Work instructions —
Report every line below that has the string "HasVisibility" in it.

(Listed entries)

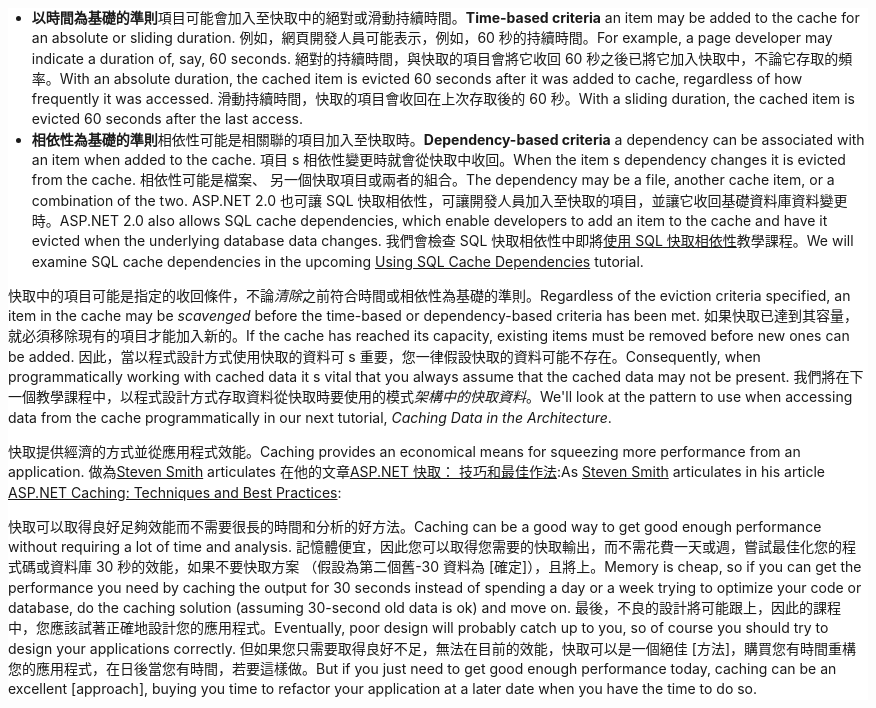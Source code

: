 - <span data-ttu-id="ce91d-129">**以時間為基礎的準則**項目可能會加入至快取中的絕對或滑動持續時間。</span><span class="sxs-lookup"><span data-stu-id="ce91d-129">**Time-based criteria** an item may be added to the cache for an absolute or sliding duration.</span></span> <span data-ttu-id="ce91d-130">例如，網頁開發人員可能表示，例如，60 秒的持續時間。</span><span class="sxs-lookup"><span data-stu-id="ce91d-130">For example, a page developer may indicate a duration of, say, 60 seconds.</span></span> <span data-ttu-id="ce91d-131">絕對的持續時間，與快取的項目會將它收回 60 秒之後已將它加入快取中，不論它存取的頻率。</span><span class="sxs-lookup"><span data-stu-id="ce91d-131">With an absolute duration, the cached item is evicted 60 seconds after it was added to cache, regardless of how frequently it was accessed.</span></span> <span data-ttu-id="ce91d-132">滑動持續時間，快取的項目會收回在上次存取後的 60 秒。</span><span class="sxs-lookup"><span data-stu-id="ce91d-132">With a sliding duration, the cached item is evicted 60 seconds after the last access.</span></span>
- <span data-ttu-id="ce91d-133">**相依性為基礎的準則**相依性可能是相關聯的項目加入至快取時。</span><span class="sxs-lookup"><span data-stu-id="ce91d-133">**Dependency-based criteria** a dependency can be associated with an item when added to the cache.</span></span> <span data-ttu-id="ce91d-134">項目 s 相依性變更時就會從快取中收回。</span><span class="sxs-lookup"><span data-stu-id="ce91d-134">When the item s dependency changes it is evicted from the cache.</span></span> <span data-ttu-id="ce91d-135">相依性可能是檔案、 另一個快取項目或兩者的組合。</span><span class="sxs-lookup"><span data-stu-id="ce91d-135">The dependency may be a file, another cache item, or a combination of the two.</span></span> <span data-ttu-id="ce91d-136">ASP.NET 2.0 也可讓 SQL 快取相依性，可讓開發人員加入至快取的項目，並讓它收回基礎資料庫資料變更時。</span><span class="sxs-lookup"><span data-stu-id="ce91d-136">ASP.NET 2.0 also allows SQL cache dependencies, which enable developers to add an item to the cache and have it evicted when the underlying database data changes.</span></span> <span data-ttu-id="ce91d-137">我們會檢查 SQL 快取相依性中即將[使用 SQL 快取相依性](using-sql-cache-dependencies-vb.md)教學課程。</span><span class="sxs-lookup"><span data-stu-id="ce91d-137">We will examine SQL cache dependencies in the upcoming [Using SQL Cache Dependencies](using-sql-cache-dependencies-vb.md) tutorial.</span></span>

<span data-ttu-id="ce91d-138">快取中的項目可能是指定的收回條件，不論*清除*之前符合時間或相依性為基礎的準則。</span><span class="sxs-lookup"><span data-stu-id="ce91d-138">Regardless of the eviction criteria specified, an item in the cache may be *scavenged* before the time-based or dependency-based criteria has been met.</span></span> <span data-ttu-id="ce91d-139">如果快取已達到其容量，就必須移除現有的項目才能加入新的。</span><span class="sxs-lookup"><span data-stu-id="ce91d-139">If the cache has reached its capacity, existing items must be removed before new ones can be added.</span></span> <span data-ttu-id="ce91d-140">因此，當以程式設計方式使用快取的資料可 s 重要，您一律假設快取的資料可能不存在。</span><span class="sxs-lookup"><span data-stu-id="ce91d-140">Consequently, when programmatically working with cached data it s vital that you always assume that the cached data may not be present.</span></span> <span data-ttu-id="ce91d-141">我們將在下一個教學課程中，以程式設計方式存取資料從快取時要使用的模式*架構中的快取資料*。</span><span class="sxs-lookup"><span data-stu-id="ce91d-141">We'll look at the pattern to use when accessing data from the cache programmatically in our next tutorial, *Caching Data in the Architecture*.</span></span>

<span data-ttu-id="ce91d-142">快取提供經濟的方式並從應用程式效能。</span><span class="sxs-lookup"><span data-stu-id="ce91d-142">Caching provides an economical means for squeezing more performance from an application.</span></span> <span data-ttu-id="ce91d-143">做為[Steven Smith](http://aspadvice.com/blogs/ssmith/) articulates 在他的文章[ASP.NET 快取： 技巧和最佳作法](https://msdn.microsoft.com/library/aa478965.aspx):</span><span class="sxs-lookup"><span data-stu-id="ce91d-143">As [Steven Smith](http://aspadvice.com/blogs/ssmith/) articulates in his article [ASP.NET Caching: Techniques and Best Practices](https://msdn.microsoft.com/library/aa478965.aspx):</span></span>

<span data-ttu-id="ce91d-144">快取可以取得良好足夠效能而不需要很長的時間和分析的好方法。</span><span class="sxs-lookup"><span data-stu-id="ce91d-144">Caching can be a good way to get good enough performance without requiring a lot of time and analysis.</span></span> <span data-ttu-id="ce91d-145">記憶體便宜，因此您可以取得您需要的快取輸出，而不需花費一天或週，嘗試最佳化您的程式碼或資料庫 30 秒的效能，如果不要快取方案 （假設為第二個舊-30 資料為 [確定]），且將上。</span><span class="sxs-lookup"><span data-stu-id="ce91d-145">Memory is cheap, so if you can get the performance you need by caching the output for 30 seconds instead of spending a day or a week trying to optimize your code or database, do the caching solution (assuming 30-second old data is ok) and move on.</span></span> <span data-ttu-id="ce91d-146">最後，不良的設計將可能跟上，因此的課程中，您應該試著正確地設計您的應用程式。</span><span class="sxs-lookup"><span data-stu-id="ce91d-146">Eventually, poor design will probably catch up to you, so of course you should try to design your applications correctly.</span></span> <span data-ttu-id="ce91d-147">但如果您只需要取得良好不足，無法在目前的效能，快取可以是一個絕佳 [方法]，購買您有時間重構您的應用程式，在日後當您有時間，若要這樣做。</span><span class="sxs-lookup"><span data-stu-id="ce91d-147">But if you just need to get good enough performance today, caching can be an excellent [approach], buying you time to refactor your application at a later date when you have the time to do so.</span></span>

(End Listed entries)
(Listed entries)

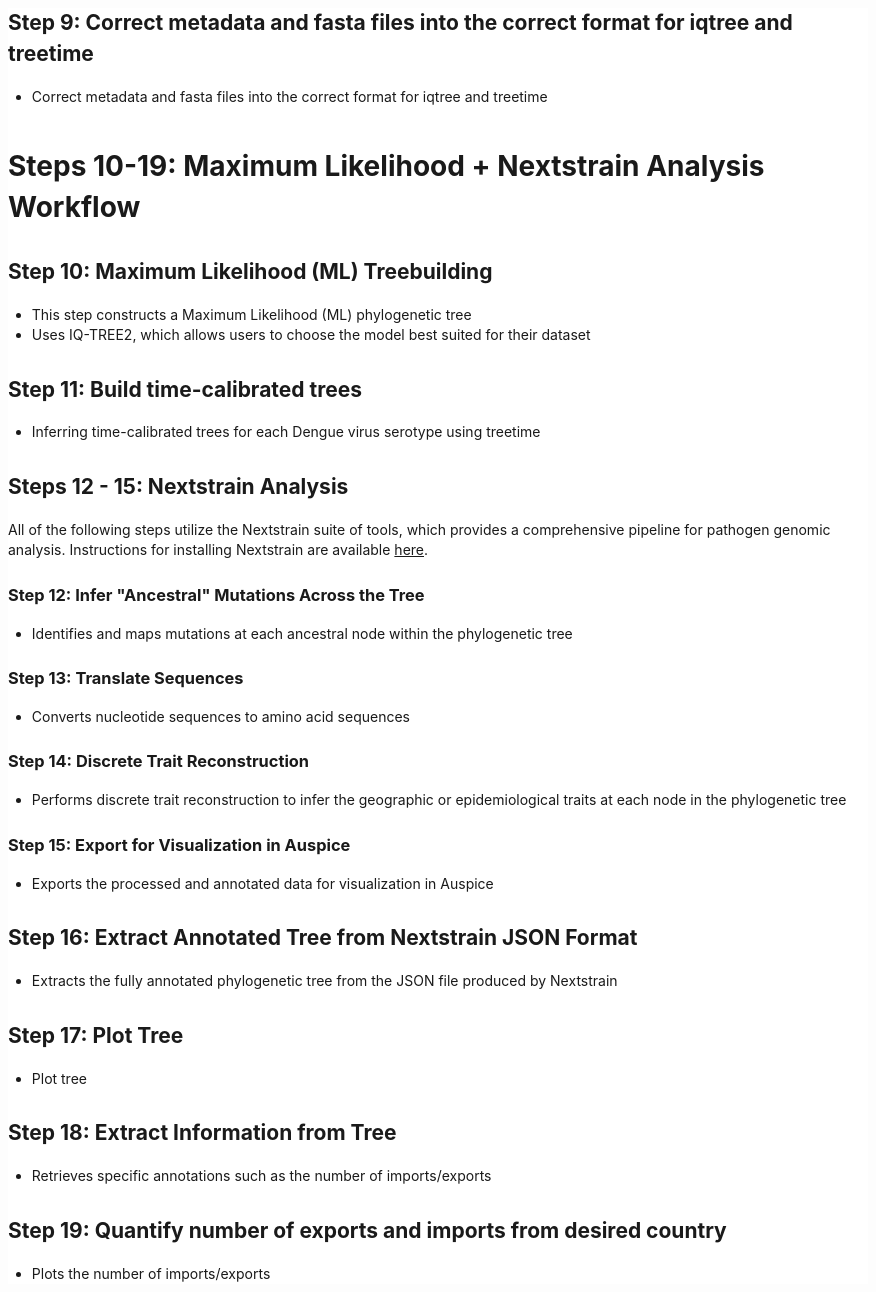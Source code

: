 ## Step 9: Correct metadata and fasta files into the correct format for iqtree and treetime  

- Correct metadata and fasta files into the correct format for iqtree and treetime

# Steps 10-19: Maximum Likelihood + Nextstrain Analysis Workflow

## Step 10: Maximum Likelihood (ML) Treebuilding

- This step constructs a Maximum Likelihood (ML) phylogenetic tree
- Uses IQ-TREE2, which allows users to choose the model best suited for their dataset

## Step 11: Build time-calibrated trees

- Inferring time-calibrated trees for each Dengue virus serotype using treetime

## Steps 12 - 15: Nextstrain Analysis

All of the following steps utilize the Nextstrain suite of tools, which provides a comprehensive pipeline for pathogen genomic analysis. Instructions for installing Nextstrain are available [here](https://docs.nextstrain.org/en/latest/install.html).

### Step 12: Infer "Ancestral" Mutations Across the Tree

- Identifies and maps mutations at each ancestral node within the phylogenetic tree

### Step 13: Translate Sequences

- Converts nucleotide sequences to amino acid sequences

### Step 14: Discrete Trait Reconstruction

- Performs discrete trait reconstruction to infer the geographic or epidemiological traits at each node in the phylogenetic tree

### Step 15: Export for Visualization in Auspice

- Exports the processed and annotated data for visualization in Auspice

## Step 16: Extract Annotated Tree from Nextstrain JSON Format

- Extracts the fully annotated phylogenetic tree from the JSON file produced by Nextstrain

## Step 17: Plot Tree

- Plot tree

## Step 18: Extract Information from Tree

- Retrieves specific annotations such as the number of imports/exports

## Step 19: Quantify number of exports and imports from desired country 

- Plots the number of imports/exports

(End Listed entries)
(Listed entries)

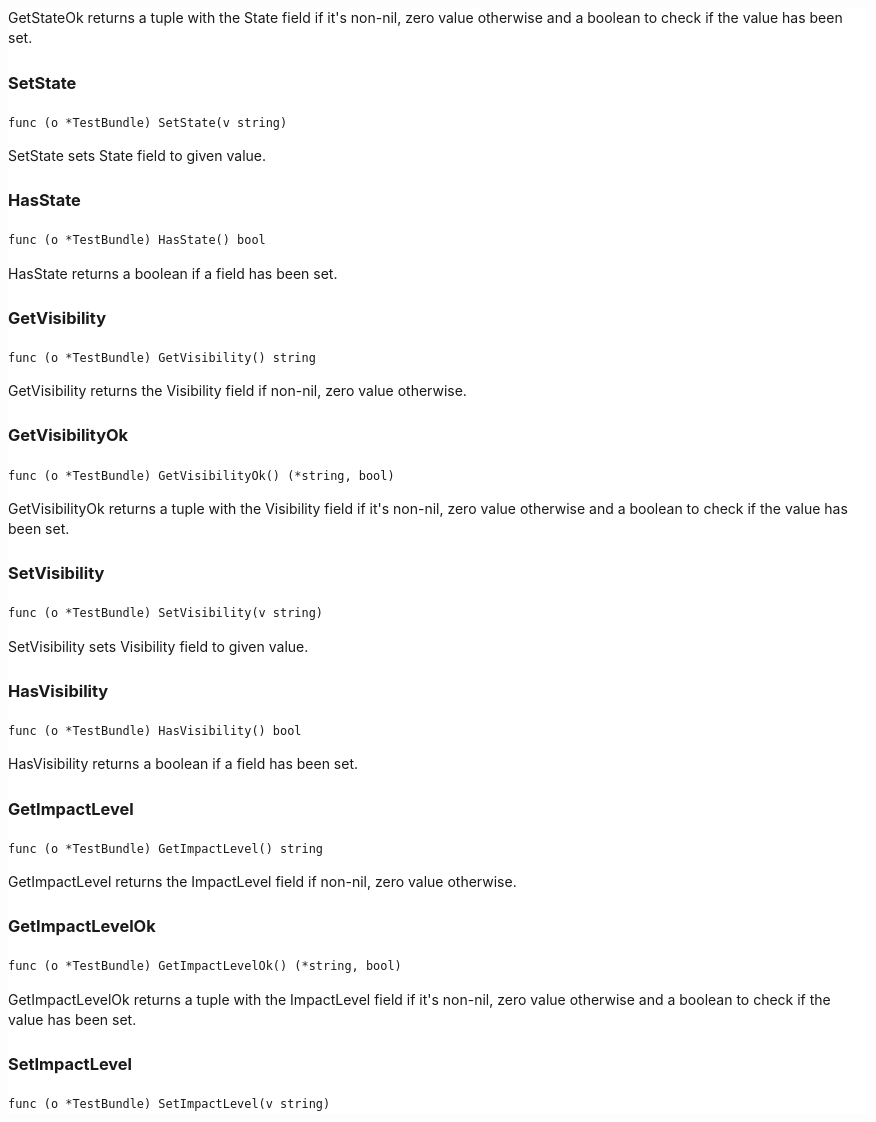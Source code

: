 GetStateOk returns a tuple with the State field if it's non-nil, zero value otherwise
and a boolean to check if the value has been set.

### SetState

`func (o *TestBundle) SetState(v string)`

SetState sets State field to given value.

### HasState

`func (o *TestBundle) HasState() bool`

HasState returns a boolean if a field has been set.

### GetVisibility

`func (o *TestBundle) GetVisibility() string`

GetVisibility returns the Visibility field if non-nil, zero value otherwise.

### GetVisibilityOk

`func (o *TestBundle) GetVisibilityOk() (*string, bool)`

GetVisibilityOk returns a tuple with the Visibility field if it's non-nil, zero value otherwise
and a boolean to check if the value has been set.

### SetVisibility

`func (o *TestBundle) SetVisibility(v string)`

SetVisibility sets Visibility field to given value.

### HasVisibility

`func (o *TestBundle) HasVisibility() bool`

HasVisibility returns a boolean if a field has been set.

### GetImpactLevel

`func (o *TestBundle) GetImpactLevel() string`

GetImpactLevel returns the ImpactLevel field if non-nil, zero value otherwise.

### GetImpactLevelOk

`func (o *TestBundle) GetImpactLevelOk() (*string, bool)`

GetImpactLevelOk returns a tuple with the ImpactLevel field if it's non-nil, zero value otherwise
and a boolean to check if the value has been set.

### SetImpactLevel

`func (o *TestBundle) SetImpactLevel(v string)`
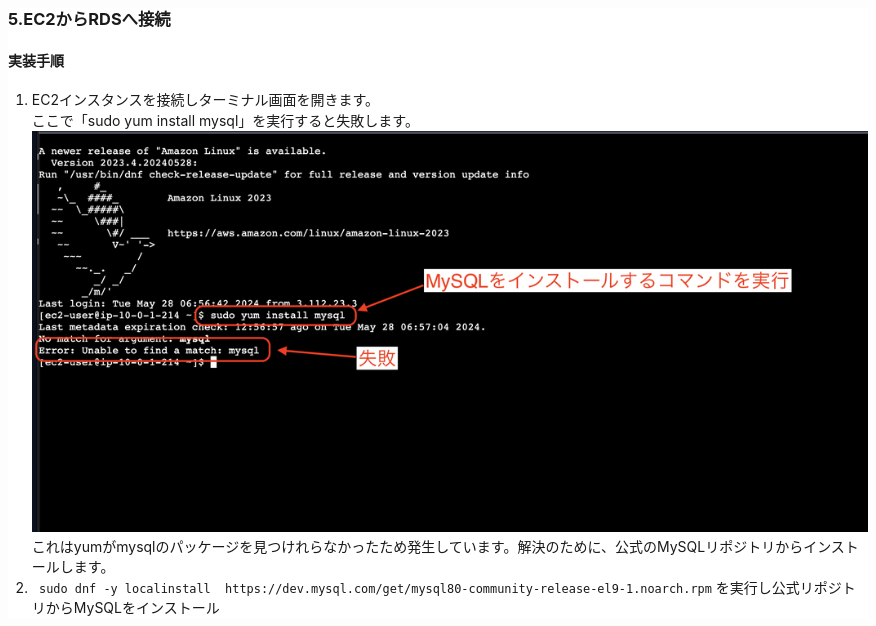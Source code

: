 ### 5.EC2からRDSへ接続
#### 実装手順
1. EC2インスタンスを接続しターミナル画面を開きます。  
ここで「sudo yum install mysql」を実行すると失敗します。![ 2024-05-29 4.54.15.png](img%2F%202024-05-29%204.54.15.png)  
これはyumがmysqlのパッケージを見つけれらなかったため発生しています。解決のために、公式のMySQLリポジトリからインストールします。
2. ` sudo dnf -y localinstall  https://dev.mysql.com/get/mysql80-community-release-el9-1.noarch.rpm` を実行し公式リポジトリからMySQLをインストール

(End Listed entries)

Answer for this exercise —
### HasVisibility
`func (o *TestBundle) HasVisibility() bool`
HasVisibility returns a boolean if a field has been set.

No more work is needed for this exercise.